When the line containing "also includes the" appears in the entries below, begin printing there and stop after the line containing "Uncertainty can generally"; print each of those lines exactly and no other line.
*** Data extracts ***
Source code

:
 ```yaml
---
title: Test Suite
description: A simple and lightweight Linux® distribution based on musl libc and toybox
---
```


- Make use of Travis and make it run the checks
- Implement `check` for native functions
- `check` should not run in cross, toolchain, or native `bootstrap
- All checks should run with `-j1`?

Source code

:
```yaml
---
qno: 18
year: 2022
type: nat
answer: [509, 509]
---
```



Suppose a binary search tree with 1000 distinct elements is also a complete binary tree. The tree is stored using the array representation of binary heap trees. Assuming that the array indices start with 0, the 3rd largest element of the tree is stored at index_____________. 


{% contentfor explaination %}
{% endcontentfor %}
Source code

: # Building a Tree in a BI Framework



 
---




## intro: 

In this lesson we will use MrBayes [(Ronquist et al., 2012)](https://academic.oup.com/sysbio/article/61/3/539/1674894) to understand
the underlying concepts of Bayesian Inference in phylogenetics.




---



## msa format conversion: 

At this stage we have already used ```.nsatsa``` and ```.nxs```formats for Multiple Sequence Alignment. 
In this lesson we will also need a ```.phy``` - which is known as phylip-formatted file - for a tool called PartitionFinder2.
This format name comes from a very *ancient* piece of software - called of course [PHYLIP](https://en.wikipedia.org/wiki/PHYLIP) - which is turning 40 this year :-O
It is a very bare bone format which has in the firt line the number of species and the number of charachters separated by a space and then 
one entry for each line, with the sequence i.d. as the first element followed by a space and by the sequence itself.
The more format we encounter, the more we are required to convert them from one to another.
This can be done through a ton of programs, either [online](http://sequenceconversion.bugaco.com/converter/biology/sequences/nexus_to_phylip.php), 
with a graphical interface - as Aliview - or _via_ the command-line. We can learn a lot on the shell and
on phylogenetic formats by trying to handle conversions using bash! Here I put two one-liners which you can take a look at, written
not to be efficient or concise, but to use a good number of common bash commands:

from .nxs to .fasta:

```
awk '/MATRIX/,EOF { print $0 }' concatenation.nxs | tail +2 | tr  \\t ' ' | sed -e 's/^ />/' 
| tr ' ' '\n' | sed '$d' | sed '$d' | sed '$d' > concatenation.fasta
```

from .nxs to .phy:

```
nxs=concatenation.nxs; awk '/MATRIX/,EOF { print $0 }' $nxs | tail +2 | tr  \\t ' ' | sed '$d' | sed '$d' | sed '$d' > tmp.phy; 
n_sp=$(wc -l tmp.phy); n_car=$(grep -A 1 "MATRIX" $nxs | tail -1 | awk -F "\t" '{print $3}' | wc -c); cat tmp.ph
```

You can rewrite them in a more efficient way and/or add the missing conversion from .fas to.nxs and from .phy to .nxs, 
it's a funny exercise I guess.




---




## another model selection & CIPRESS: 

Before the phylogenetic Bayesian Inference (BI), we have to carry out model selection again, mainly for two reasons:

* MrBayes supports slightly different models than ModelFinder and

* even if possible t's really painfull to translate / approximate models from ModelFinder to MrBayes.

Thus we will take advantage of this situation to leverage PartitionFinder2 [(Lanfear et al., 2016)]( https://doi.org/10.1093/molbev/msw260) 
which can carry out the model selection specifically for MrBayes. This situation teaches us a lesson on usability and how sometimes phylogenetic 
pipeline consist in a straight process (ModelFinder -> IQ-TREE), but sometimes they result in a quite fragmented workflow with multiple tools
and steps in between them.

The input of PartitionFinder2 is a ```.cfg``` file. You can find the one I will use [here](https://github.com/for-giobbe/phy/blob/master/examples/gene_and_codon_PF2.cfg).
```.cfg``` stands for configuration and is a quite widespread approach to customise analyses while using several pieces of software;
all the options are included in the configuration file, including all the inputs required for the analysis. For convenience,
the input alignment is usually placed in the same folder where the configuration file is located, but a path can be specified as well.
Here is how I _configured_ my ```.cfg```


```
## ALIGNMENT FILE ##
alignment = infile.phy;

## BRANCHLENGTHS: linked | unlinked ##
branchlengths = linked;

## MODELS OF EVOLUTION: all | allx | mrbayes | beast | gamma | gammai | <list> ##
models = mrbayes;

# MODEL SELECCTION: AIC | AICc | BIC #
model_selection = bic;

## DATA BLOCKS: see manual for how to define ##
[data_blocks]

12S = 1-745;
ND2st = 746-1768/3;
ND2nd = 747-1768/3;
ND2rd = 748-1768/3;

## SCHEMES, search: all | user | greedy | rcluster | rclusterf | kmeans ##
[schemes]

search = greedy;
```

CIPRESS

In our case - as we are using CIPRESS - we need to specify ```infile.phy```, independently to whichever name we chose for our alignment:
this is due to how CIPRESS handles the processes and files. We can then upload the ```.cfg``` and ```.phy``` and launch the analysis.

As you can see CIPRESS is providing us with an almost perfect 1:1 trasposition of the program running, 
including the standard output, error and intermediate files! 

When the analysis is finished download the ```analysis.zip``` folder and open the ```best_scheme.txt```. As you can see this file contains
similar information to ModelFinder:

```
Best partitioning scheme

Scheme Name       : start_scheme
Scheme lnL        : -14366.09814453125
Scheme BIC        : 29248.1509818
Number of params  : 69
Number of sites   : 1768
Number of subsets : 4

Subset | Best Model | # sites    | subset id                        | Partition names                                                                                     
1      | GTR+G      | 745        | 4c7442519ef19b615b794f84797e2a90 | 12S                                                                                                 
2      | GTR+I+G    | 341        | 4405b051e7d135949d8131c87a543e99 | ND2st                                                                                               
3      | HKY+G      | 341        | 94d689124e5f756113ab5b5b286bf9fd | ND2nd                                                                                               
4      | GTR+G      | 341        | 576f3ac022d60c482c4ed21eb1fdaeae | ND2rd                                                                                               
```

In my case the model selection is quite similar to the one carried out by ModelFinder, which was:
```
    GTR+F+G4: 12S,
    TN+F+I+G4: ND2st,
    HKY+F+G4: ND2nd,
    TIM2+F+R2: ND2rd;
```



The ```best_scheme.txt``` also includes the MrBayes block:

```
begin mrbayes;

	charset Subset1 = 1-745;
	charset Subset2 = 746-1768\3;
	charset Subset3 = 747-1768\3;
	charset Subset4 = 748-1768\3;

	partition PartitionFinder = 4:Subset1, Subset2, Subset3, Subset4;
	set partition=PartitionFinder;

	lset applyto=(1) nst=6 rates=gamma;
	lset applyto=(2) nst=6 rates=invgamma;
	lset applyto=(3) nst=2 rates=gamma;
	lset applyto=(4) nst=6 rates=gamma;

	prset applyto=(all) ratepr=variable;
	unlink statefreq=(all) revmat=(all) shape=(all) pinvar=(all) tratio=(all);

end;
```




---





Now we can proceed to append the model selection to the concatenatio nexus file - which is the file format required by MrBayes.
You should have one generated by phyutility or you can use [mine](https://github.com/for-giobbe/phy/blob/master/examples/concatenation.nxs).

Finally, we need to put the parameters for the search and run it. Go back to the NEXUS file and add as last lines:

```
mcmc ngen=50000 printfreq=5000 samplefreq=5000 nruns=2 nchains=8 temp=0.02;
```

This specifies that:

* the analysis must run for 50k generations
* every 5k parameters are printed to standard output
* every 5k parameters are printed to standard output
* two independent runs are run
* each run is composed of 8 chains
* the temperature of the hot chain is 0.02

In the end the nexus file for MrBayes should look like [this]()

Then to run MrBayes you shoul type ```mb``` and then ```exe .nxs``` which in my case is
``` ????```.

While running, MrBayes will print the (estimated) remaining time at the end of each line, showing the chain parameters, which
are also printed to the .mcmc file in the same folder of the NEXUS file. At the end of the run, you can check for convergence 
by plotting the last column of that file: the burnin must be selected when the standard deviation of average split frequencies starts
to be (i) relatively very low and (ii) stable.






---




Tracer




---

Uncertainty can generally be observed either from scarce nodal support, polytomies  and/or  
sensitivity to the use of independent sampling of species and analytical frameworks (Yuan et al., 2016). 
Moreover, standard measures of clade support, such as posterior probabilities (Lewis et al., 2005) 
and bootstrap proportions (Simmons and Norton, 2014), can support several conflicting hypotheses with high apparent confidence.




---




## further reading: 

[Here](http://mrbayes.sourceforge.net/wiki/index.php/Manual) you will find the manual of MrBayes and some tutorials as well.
*** End of Data extracts ***
Written response:
The ```best_scheme.txt``` also includes the MrBayes block:

```
begin mrbayes;

	charset Subset1 = 1-745;
	charset Subset2 = 746-1768\3;
	charset Subset3 = 747-1768\3;
	charset Subset4 = 748-1768\3;

	partition PartitionFinder = 4:Subset1, Subset2, Subset3, Subset4;
	set partition=PartitionFinder;

	lset applyto=(1) nst=6 rates=gamma;
	lset applyto=(2) nst=6 rates=invgamma;
	lset applyto=(3) nst=2 rates=gamma;
	lset applyto=(4) nst=6 rates=gamma;

	prset applyto=(all) ratepr=variable;
	unlink statefreq=(all) revmat=(all) shape=(all) pinvar=(all) tratio=(all);

end;
```




---





Now we can proceed to append the model selection to the concatenatio nexus file - which is the file format required by MrBayes.
You should have one generated by phyutility or you can use [mine](https://github.com/for-giobbe/phy/blob/master/examples/concatenation.nxs).

Finally, we need to put the parameters for the search and run it. Go back to the NEXUS file and add as last lines:

```
mcmc ngen=50000 printfreq=5000 samplefreq=5000 nruns=2 nchains=8 temp=0.02;
```

This specifies that:

* the analysis must run for 50k generations
* every 5k parameters are printed to standard output
* every 5k parameters are printed to standard output
* two independent runs are run
* each run is composed of 8 chains
* the temperature of the hot chain is 0.02

In the end the nexus file for MrBayes should look like [this]()

Then to run MrBayes you shoul type ```mb``` and then ```exe .nxs``` which in my case is
``` ????```.

While running, MrBayes will print the (estimated) remaining time at the end of each line, showing the chain parameters, which
are also printed to the .mcmc file in the same folder of the NEXUS file. At the end of the run, you can check for convergence 
by plotting the last column of that file: the burnin must be selected when the standard deviation of average split frequencies starts
to be (i) relatively very low and (ii) stable.






---




Tracer




---

Uncertainty can generally be observed either from scarce nodal support, polytomies  and/or  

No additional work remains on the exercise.